[Data excerpts]
════════════════
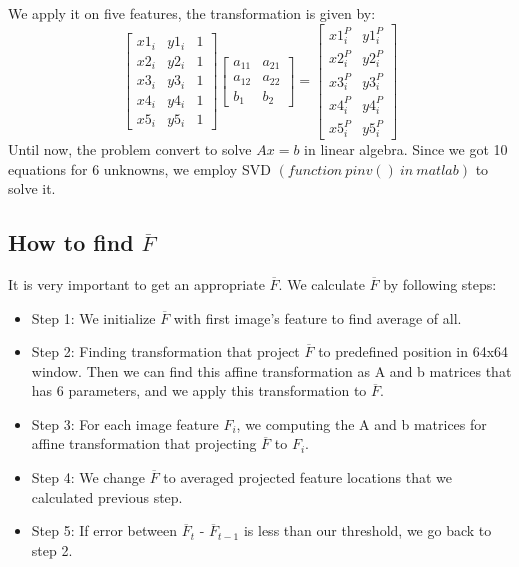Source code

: \documentclass[]{article}
\begin{document}
We apply it on five features, the transformation is given by:
\begin{equation*}
 \begin{bmatrix} x1_{i} & y1_{i} & 1\\ x2_{i} & y2_{i} & 1\\ x3_{i} & y3_{i} & 1\\ x4_{i} & y4_{i} & 1\\ x5_{i} & y5_{i} & 1\end{bmatrix} 
 \begin{bmatrix} a_{11} & a_{21}\\ a_{12} & a_{22}\\ b_{1} & b_{2}\end{bmatrix} =  \begin{bmatrix} x1_{i}^{P} & y1_{i}^{P} \\ x2_{i}^{P} & y2_{i}^{P}\\ x3_{i}^{P} & y3_{i}^{P}\\ x4_{i}^{P} & y4_{i}^{P}\\ x5_{i}^{P} & y5_{i}^{P}\end{bmatrix} 
\end{equation*}
Until now, the problem convert to solve $ Ax=b $ in linear algebra. Since we got 10 equations for 6 unknowns, we employ SVD $( function \ pinv() \ in \ matlab )$ to solve it.

\subsection*{How to find $ \overline{F} $}
It is very important to get an appropriate $ \overline{F} $. We calculate $ \overline{F} $ by following steps:
\begin{itemize}
\item Step 1: We initialize $ \overline{F} $ with first image's feature to find average of all.
\item Step 2: Finding transformation that project $ \overline{F} $  to predefined position in 64x64 window. Then we can find this affine transformation as A and b matrices that has 6 parameters, and we apply this transformation to $ \overline{F} $.
\item Step 3: For each image feature $F_{i}$, we computing the A and b matrices for affine transformation that projecting  $ \overline{F} $ to $F_{i}$. 
\item Step 4: We change $ \overline{F} $ to averaged projected feature locations that we calculated previous step.
\item Step 5: If error between $ \overline{F}_{t} $ - $ \overline{F}_{t-1} $ is less than our threshold, we go back to step 2.
\end{itemize}
\end{document}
════════════════
**Instructions for the task**
Determine how many lines of the entries above carry the string "matrices", and give that number alone.

**Response**
2